*Task instructions*
Which of the lines below include "standard"? Each one should be copied out.

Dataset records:

▽

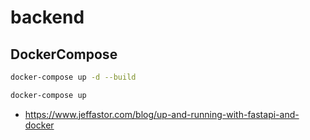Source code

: # backend

## DockerCompose
```bash
docker-compose up -d --build

docker-compose up
```

- https://www.jeffastor.com/blog/up-and-running-with-fastapi-and-docker

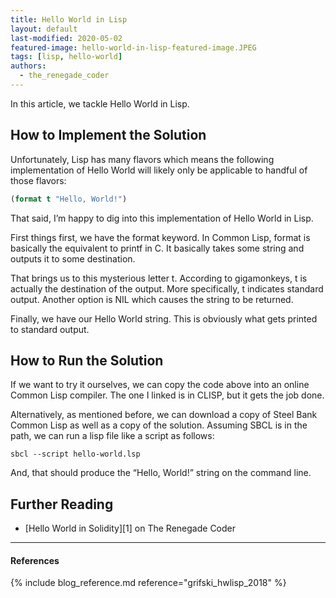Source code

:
 ```yaml
---
title: Hello World in Lisp
layout: default
last-modified: 2020-05-02
featured-image: hello-world-in-lisp-featured-image.JPEG
tags: [lisp, hello-world]
authors:
  - the_renegade_coder
---
```


In this article, we tackle Hello World in Lisp.

## How to Implement the Solution

Unfortunately, Lisp has many flavors which means the following implementation 
of Hello World will likely only be applicable to handful of those flavors:

```lisp
(format t "Hello, World!")
```

That said, I’m happy to dig into this implementation of Hello World in Lisp.

First things first, we have the format keyword. In Common Lisp, format is 
basically the equivalent to printf in C. It basically takes some string and 
outputs it to some destination.

That brings us to this mysterious letter t. According to gigamonkeys, t is 
actually the destination of the output. More specifically, t indicates standard 
output. Another option is NIL which causes the string to be returned.

Finally, we have our Hello World string. This is obviously what gets printed 
to standard output.

## How to Run the Solution

If we want to try it ourselves, we can copy the code above into an online 
Common Lisp compiler. The one I linked is in CLISP, but it gets the job done.

Alternatively, as mentioned before, we can download a copy of Steel Bank 
Common Lisp as well as a copy of the solution. Assuming SBCL is in the path, 
we can run a lisp file like a script as follows:

```
sbcl --script hello-world.lsp
```

And, that should produce the “Hello, World!” string on the command line.

## Further Reading

- [Hello World in Solidity][1] on The Renegade Coder

---

#### References

{% include blog_reference.md reference="grifski_hwlisp_2018" %}
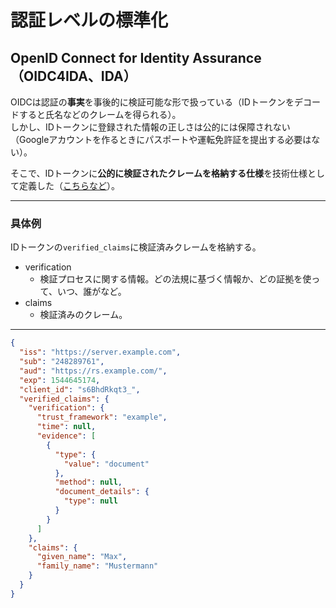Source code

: # 認証レベルの標準化

## OpenID Connect for Identity Assurance（OIDC4IDA、IDA）

OIDCは認証の**事実**を事後的に検証可能な形で扱っている（IDトークンをデコードすると氏名などのクレームを得られる）。\
しかし、IDトークンに登録された情報の正しさは公的には保障されない（Googleアカウントを作るときにパスポートや運転免許証を提出する必要はない）。

そこで、IDトークンに**公的に検証されたクレームを格納する仕様**を技術仕様として定義した（[こちらなど](https://openid.net/specs/openid-connect-4-identity-assurance-1_0-final.html)）。

---

### 具体例

IDトークンの`verified_claims`に検証済みクレームを格納する。

- verification
  - 検証プロセスに関する情報。どの法規に基づく情報か、どの証拠を使って、いつ、誰がなど。
- claims
  - 検証済みのクレーム。

---

```json
{
  "iss": "https://server.example.com",
  "sub": "248289761",
  "aud": "https://rs.example.com/",
  "exp": 1544645174,
  "client_id": "s6BhdRkqt3_",
  "verified_claims": {
    "verification": {
      "trust_framework": "example",
      "time": null,
      "evidence": [
        {
          "type": {
            "value": "document"
          },
          "method": null,
          "document_details": {
            "type": null
          }
        }
      ]
    },
    "claims": {
      "given_name": "Max",
      "family_name": "Mustermann"
    }
  }
}
```
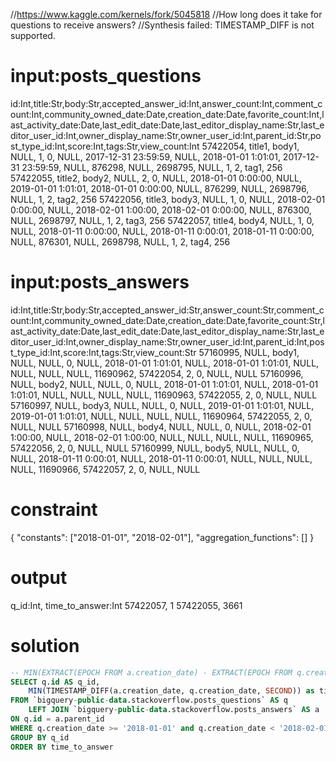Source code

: //https://www.kaggle.com/kernels/fork/5045818
//How long does it take for questions to receive answers?
//Synthesis failed: TIMESTAMP_DIFF is not supported.

# input:posts_questions

id:Int,title:Str,body:Str,accepted_answer_id:Int,answer_count:Int,comment_count:Int,community_owned_date:Date,creation_date:Date,favorite_count:Int,last_activity_date:Date,last_edit_date:Date,last_editor_display_name:Str,last_editor_user_id:Int,owner_display_name:Str,owner_user_id:Int,parent_id:Str,post_type_id:Int,score:Int,tags:Str,view_count:Int
57422054, title1, body1, NULL, 1, 0, NULL, 2017-12-31 23:59:59, NULL, 2018-01-01 1:01:01, 2017-12-31 23:59:59, NULL, 876298, NULL, 2698795, NULL, 1, 2, tag1, 256
57422055, title2, body2, NULL, 2, 0, NULL, 2018-01-01 0:00:00, NULL, 2019-01-01 1:01:01, 2018-01-01 0:00:00, NULL, 876299, NULL, 2698796, NULL, 1, 2, tag2, 256
57422056, title3, body3, NULL, 1, 0, NULL, 2018-02-01 0:00:00, NULL, 2018-02-01 1:00:00, 2018-02-01 0:00:00, NULL, 876300, NULL, 2698797, NULL, 1, 2, tag3, 256
57422057, title4, body4, NULL, 1, 0, NULL, 2018-01-11 0:00:00, NULL, 2018-01-11 0:00:01, 2018-01-11 0:00:00, NULL, 876301, NULL, 2698798, NULL, 1, 2, tag4, 256

# input:posts_answers

id:Int,title:Str,body:Str,accepted_answer_id:Str,answer_count:Str,comment_count:Int,community_owned_date:Date,creation_date:Date,favorite_count:Str,last_activity_date:Date,last_edit_date:Date,last_editor_display_name:Str,last_editor_user_id:Int,owner_display_name:Str,owner_user_id:Int,parent_id:Int,post_type_id:Int,score:Int,tags:Str,view_count:Str
57160995, NULL, body1, NULL, NULL, 0, NULL, 2018-01-01 1:01:01, NULL, 2018-01-01 1:01:01, NULL, NULL, NULL, NULL, 11690962, 57422054, 2, 0, NULL, NULL
57160996, NULL, body2, NULL, NULL, 0, NULL, 2018-01-01 1:01:01, NULL, 2018-01-01 1:01:01, NULL, NULL, NULL, NULL, 11690963, 57422055, 2, 0, NULL, NULL
57160997, NULL, body3, NULL, NULL, 0, NULL, 2019-01-01 1:01:01, NULL, 2019-01-01 1:01:01, NULL, NULL, NULL, NULL, 11690964, 57422055, 2, 0, NULL, NULL
57160998, NULL, body4, NULL, NULL, 0, NULL, 2018-02-01 1:00:00, NULL, 2018-02-01 1:00:00, NULL, NULL, NULL, NULL, 11690965, 57422056, 2, 0, NULL, NULL
57160999, NULL, body5, NULL, NULL, 0, NULL, 2018-01-11 0:00:01, NULL, 2018-01-11 0:00:01, NULL, NULL, NULL, NULL, 11690966, 57422057, 2, 0, NULL, NULL

# constraint

{
  "constants": ["2018-01-01", "2018-02-01"],
  "aggregation_functions": []
}

# output

q_id:Int, time_to_answer:Int
57422057, 1
57422055, 3661

# solution

```sql
-- MIN(EXTRACT(EPOCH FROM a.creation_date) - EXTRACT(EPOCH FROM q.creation_date)) in PostgreSQL
SELECT q.id AS q_id,
    MIN(TIMESTAMP_DIFF(a.creation_date, q.creation_date, SECOND)) as time_to_answer
FROM `bigquery-public-data.stackoverflow.posts_questions` AS q
    LEFT JOIN `bigquery-public-data.stackoverflow.posts_answers` AS a
ON q.id = a.parent_id
WHERE q.creation_date >= '2018-01-01' and q.creation_date < '2018-02-01'
GROUP BY q_id
ORDER BY time_to_answer
```
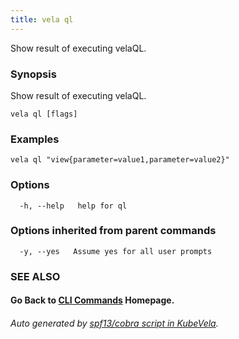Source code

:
 ```yaml
---
title: vela ql
---
```


Show result of executing velaQL.

### Synopsis

Show result of executing velaQL.

```
vela ql [flags]
```

### Examples

```
vela ql "view{parameter=value1,parameter=value2}"
```

### Options

```
  -h, --help   help for ql
```

### Options inherited from parent commands

```
  -y, --yes   Assume yes for all user prompts
```

### SEE ALSO



#### Go Back to [CLI Commands](vela) Homepage.


###### Auto generated by [spf13/cobra script in KubeVela](https://github.com/kubevela/kubevela/tree/master/hack/docgen).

△

*Answer section*
actually the destination of the output. More specifically, t indicates standard 
to standard output.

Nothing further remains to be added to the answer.